Lord Arranmore, unruffled, permitted himself to smile.
“Dear me,” he said, “this is getting positively melodramatic. Brooks, for her own sake, let me beg of you to induce the young woman to leave us. In her calmer moments she will, I am sure, repent of these unwarranted statements to a perfect stranger.”
Brooks was numbed—for the moment speechless. Sybil had risen to her feet as though with the intention of leaving the room. But Lord Arranmore interposed. If he were acting it was marvellously done.
“I beg,” he said, “that you will none of you desert me. These accusations of—Miss Scott, I believe are unnerving. A murderer, a swindler and a rogue are hard names, young lady. May I ask if your string of invectives is exhausted, or is there any further abuse which you feel inclined to heap upon me?”
The girl never flinched.
“I have called you nothing,” she said, “which you do not deserve. Do you still deny that you were in Canada—in Montreal—sixteen years ago?”
“Most assuredly I do deny it,” he answered.
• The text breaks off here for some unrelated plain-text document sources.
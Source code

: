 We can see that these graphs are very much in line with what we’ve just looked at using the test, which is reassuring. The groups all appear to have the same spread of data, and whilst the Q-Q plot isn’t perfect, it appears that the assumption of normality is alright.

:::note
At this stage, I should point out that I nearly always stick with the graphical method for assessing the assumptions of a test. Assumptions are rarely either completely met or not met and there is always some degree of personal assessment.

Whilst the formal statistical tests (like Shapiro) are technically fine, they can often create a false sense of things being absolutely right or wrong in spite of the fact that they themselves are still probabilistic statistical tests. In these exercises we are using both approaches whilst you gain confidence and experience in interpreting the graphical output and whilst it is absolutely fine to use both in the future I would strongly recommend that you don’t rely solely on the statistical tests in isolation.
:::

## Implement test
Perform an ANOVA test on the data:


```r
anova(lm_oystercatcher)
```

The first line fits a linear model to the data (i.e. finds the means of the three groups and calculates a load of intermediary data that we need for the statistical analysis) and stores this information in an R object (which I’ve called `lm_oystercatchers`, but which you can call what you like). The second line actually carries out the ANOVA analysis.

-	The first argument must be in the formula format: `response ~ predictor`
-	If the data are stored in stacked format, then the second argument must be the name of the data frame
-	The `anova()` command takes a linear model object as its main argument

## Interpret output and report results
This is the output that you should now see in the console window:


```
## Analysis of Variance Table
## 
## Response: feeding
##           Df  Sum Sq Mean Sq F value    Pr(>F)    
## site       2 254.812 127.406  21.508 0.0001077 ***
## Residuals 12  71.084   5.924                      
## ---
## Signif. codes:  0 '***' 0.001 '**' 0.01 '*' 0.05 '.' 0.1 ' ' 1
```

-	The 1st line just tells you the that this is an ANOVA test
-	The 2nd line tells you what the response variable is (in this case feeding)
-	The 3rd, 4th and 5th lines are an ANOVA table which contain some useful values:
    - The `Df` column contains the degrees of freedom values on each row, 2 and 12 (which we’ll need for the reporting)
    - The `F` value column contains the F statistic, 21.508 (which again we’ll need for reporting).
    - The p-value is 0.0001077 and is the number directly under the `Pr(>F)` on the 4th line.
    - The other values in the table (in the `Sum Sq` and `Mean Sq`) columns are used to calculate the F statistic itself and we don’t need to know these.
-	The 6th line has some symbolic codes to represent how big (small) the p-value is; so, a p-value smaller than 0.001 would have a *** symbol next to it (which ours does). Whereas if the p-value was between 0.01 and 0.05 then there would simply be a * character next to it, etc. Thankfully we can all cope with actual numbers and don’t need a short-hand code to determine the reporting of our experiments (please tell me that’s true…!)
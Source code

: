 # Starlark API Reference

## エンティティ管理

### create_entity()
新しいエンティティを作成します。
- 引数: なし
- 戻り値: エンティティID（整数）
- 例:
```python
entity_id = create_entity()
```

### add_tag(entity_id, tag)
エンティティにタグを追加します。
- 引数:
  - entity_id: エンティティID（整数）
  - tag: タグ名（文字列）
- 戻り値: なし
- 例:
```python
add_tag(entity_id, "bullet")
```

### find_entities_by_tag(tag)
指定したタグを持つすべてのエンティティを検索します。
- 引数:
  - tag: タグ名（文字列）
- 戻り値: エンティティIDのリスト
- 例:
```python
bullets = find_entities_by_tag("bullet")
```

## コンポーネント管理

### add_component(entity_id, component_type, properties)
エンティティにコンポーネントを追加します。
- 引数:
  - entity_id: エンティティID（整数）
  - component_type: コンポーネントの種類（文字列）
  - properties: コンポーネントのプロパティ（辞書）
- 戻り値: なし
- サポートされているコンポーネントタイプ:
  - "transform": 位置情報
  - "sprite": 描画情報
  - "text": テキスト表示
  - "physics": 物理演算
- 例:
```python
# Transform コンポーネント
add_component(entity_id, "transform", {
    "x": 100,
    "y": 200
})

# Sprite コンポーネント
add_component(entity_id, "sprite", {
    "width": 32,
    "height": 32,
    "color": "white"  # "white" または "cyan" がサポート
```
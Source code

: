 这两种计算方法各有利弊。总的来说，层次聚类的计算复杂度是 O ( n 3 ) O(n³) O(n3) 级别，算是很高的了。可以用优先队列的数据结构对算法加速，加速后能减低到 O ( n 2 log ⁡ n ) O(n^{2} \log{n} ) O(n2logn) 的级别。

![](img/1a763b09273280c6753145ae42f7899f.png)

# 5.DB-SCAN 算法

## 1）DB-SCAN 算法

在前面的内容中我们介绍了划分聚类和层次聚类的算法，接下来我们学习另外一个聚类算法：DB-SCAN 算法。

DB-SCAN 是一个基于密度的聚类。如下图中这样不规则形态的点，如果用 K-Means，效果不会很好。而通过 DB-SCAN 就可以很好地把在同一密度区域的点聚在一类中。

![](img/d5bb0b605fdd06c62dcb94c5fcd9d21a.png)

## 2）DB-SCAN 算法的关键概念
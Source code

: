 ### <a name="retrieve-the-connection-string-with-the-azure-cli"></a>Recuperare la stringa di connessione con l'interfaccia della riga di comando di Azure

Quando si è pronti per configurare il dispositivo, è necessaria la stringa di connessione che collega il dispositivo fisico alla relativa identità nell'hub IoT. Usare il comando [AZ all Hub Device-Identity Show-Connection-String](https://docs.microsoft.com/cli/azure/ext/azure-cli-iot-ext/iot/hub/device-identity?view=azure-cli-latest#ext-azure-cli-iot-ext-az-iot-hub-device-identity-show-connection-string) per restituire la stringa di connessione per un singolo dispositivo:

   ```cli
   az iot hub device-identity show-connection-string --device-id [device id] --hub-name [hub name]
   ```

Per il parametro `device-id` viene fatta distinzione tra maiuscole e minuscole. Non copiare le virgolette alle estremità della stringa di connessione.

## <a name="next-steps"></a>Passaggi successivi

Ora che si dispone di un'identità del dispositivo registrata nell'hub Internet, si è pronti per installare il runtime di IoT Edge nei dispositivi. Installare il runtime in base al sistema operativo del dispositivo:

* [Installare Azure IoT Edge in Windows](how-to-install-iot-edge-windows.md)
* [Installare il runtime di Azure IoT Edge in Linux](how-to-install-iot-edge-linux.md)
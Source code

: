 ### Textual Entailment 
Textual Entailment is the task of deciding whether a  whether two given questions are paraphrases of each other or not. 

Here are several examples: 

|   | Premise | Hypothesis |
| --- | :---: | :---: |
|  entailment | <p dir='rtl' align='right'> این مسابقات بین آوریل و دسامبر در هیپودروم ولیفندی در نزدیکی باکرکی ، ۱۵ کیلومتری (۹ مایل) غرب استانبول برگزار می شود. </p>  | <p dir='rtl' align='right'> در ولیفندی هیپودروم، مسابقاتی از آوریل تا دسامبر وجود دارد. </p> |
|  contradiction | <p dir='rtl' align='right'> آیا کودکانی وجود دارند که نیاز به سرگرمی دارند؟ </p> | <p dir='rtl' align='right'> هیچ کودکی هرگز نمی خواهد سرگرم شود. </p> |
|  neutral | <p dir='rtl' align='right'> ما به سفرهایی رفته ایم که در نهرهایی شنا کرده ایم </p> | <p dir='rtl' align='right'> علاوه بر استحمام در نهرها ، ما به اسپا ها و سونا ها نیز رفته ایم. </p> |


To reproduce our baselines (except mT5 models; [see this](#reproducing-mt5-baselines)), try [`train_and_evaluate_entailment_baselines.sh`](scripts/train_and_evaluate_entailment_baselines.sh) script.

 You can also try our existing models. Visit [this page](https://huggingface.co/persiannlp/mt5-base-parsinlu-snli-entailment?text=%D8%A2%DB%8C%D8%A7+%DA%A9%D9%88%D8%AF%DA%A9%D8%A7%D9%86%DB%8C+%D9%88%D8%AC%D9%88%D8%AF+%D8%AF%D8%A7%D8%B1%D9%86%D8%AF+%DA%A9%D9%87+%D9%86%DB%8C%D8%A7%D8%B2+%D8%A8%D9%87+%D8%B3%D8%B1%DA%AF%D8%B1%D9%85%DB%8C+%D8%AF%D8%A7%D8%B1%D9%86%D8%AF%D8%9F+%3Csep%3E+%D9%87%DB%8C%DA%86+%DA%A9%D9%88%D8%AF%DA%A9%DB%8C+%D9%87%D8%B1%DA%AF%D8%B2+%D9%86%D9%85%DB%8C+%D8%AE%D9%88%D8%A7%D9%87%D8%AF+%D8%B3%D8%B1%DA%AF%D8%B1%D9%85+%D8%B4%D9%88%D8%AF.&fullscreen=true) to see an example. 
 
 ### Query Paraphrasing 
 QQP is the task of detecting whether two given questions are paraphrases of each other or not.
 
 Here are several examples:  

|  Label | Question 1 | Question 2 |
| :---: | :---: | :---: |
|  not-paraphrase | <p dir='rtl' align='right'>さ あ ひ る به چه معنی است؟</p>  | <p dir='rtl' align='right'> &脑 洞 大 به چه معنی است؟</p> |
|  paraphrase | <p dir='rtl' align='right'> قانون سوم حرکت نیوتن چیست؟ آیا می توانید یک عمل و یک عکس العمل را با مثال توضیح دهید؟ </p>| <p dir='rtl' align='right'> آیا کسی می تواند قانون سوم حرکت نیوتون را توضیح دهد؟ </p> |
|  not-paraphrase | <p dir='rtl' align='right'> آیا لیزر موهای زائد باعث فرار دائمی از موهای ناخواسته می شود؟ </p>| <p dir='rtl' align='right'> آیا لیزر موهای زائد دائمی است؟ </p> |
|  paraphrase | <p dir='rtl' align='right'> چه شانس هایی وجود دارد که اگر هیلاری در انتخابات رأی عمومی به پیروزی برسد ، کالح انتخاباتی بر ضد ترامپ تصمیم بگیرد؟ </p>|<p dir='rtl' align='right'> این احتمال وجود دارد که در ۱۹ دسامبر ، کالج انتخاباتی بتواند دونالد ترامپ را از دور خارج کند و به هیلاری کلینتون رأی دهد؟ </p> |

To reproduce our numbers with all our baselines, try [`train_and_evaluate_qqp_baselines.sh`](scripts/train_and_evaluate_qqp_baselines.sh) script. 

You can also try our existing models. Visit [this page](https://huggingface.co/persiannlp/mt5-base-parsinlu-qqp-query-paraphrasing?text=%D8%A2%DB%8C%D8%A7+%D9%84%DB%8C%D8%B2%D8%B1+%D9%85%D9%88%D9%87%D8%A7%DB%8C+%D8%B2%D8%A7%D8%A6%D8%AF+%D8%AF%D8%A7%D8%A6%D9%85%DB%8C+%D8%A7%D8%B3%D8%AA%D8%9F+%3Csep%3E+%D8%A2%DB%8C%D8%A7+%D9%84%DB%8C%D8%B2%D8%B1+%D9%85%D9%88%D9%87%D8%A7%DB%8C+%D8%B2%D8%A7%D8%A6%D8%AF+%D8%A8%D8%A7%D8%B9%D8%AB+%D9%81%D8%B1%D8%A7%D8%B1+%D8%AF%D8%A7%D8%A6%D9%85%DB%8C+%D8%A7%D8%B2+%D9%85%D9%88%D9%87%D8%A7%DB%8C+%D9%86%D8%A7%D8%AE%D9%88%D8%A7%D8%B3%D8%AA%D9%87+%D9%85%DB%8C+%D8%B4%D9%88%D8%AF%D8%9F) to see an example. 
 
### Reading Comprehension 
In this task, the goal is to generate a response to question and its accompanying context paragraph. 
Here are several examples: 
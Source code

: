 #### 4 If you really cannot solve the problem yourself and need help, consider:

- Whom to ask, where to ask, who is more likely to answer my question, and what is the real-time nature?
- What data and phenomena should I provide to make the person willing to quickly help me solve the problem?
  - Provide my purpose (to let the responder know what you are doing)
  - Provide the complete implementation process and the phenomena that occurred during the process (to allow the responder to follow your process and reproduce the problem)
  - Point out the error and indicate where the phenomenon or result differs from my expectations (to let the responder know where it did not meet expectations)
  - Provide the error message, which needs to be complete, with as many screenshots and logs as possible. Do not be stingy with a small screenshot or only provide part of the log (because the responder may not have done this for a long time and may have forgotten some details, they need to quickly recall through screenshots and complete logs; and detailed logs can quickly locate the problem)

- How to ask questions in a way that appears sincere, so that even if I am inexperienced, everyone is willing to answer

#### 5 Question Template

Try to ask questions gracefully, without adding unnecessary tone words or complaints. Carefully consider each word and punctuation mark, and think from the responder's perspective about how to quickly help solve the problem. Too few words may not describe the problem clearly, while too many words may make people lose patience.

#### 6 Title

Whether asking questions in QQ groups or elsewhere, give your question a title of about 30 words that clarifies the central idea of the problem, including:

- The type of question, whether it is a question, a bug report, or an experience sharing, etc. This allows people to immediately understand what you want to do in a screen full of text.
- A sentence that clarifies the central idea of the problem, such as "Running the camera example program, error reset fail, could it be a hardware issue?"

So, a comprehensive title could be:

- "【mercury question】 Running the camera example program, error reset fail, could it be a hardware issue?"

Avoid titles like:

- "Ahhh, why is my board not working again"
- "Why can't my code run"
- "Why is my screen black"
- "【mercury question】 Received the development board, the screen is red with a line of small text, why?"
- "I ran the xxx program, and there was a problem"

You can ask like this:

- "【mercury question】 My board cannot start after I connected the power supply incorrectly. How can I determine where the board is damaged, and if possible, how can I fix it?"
Brooks started, and turned suddenly towards Lord Arranmore as though doubtful whether he had heard rightly. This was a year before his father’s death. The girl was unmoved.
“I see that I should come here with proofs,” she exclaimed. “Well, they are easy enough to collect. You shall have them. But before I go, Lord Arranmore, let me ask you if you know who I am.”
“I understand,” Lord Arranmore answered, “that you are the daughter or niece of a highly respectable tradesman in Medchester, who is a client of our young friend here, Mr. Brooks. Let me tell you, young lady, that but for that fact I should not—tolerate your presence here.”
“I am Mr. Bullsom’s niece,” the girl answered, “but I am the daughter of Martin Scott Cartnell!”
It seemed to Brooks that a smothered exclamation of some sort broke from Lord Arranmore’s tightly compressed lips, but his face was so completely in the shadow that its expression was lost. But he himself now revealed it, for touching a knob in the wall a shower of electric lamps suddenly glowed around the room. He leaned forward and looked intently into the face of the girl who had become his accuser. She met his gaze coldly, without flinching, the pallor of her cheeks relieved by a single spot of burning colour, her eyes bright with purpose.
“It is incredible,” he said, softly, “but it is true. You are the untidy little thing with a pigtail who used always to be playing games with the boys when you ought to have been at school. Come, I am glad to see you. Why do you come to me like a Cassandra of the Family Herald? Your father was my companion for a while, but we were never intimate. I certainly neither robbed nor murdered him.”
“You did both,” she answered, fiercely. “You were his evil genius from the first. It was through you he took to drink, through you he became a gambler. You encouraged him to play for stakes larger than he could afford. You won money from him which you knew was not his to lose. He came to you for help. You laughed at him. That night he shot himself.”